#### Aim of the exercise:
The task calls for every entry to be printed word for word, without the images.
☆ ☆ ☆ ☆
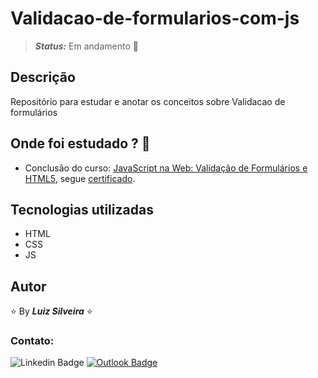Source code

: <!-- :heavy_check_mark: -->
<!-- :construction: -->
# Validacao-de-formularios-com-js
<!-- > **_Status:_** Finalizado :heavy_check_mark: -->

> **_Status:_** Em andamento :construction:

## Descrição

Repositório para estudar e anotar os conceitos sobre Validacao de formulários

## Onde foi estudado ?  :scroll:

* Conclusão do curso: [JavaScript na Web: Validação de Formulários e HTML5](https://cursos.alura.com.br/course/javascript-web-validacao-formularios-html5), segue [certificado](https://cursos.alura.com.br/certificate/luiz-fsilveira/sass-css-superpoderes).


## Tecnologias utilizadas
* HTML
* CSS
* JS


## Autor

:star: By **_Luiz Silveira_** :star:
### Contato:

![Linkedin Badge](https://img.shields.io/badge/-Luiz-blue?style=flat-square&logo=Linkedin&logoColor=white&link=https://www.linkedin.com/in/luiz-silveira-front-end/) [![Outlook Badge](https://img.shields.io/badge/-l.filiphis@hotmail.com-blue?style=flat-square&logo=microsoft-outlook&logoColor=white&link=mailto:l.filiphis@hotmail.com)](mailto:l.filiphis@hotmail)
☆ ☆ ☆ ☆
#### Response to the task:
Source code

: <!-- :heavy_check_mark: -->
<!-- :construction: -->
# Validacao-de-formularios-com-js
<!-- > **_Status:_** Finalizado :heavy_check_mark: -->

> **_Status:_** Em andamento :construction:

## Descrição

Repositório para estudar e anotar os conceitos sobre Validacao de formulários

## Onde foi estudado ?  :scroll:

* Conclusão do curso: [JavaScript na Web: Validação de Formulários e HTML5](https://cursos.alura.com.br/course/javascript-web-validacao-formularios-html5), segue [certificado](https://cursos.alura.com.br/certificate/luiz-fsilveira/sass-css-superpoderes).


## Tecnologias utilizadas
* HTML
* CSS
* JS


## Autor

:star: By **_Luiz Silveira_** :star:
### Contato:

![Linkedin Badge](https://img.shields.io/badge/-Luiz-blue?style=flat-square&logo=Linkedin&logoColor=white&link=https://www.linkedin.com/in/luiz-silveira-front-end/) [![Outlook Badge](https://img.shields.io/badge/-l.filiphis@hotmail.com-blue?style=flat-square&logo=microsoft-outlook&logoColor=white&link=mailto:l.filiphis@hotmail.com)](mailto:l.filiphis@hotmail)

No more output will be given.